What the task requires: In the records below, some lines contain the word "title". Copy each of them.

─── Raw data ───

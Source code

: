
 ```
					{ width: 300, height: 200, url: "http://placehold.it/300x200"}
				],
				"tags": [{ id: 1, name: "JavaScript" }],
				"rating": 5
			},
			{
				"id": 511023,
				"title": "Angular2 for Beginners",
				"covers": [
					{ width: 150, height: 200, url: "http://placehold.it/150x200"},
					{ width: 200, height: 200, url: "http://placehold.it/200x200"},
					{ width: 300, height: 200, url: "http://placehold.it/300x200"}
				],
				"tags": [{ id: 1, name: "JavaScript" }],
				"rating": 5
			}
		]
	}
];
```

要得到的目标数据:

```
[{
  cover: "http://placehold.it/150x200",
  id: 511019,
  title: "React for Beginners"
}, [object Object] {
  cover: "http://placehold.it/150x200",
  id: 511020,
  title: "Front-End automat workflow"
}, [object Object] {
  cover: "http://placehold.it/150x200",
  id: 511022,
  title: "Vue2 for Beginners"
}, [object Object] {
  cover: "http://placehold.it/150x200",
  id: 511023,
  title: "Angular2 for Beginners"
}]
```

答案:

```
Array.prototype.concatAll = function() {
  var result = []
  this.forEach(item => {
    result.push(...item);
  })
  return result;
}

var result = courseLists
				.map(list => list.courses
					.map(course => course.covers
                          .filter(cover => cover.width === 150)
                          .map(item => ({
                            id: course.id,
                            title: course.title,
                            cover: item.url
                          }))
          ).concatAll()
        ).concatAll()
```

───

Completed task:
				"title": "Angular2 for Beginners",
  title: "React for Beginners"
  title: "Front-End automat workflow"
  title: "Vue2 for Beginners"
  title: "Angular2 for Beginners"
                            title: course.title,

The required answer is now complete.